Si yo estoy bien, tú estás bien

Parece título para un libro de superación personal, pero es una verdad sin discusión en casa: si nosotros estamos bien, nuestra pequeña hija también. Y eso vale no sólo para lo básico de los libros contables (comida, alimento, vestuario,…), sino -y sobre todo- para lo emocional. He dicho en otras ocasiones que un niño sólo necesita a sus papás. Ahora añado que sería bueno que tuviera unos papás amorosos, contentos, tranquilos, pacientes, relajados. La suma, sin duda, da un niño amoroso, contento, tranquilo, paciente -puede que no de inmediato, pero seguramente en un término más corto que el de un chiquitín con un papá estresado.
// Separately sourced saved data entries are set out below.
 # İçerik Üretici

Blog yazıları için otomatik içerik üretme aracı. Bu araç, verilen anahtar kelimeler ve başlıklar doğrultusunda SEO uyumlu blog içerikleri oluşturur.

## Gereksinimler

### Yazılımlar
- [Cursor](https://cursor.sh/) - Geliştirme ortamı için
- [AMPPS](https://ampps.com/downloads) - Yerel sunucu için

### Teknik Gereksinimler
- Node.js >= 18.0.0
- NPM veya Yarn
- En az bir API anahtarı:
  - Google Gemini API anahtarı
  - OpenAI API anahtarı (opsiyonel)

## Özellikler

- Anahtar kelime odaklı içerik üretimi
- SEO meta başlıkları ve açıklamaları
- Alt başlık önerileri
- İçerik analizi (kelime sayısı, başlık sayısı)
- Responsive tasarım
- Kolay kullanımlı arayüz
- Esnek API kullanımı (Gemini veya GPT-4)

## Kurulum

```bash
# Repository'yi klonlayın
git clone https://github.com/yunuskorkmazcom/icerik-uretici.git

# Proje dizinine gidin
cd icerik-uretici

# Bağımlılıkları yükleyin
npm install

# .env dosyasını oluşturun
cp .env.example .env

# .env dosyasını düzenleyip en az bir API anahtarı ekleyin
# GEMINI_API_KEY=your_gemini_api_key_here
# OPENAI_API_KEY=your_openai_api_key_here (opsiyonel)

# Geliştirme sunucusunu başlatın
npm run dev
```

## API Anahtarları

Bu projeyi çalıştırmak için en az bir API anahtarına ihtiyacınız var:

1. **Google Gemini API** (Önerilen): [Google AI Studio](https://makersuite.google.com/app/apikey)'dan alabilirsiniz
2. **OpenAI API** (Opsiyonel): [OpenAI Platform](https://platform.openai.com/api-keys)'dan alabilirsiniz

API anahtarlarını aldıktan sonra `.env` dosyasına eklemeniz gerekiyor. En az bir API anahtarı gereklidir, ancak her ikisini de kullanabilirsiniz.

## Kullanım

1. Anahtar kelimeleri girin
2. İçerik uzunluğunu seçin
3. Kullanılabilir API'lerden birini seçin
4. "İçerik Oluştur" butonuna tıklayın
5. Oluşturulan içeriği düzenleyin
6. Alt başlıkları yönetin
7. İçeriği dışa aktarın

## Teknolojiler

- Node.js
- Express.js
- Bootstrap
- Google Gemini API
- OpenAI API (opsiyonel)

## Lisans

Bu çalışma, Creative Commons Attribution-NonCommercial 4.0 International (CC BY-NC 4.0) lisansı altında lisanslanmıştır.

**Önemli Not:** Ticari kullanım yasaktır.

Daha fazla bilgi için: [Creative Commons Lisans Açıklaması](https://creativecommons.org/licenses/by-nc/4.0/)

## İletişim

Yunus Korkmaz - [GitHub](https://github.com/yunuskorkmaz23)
No es que sea fácil, pero si lo tenemos en mente es muy probable que empecemos a experimentarlo.

Imagen tomada de El rincón favorito de mi escuela.

Y añado que es un tema comprobado en situaciones extremas, como 12 horas de viaje en coche (grgr), la espera en medio de un calor sofocante (o de un frío espacial y temporal poco amigable, como el de la sala de espera de unas urgencias pedriátricas), bla, bla, bla. Podría pensarse incluso que desde la perspectiva de los padres el binomio sería contrario (así como aquello de que “el orden de los factores no altera el resultado”: si tú estás bien, yo estoy bien), pero esa es una verdad a medias porque creo que el adulto de la fórmula es el que está en capacidad emocional de guiar sus emociones y lograr encontrar un equilibrio en ellas. ¿Si le dejamos esa tarea a los chiquitos, sin un modelo fiable, creen que “naturalmente” lo logrará? Lo dudo.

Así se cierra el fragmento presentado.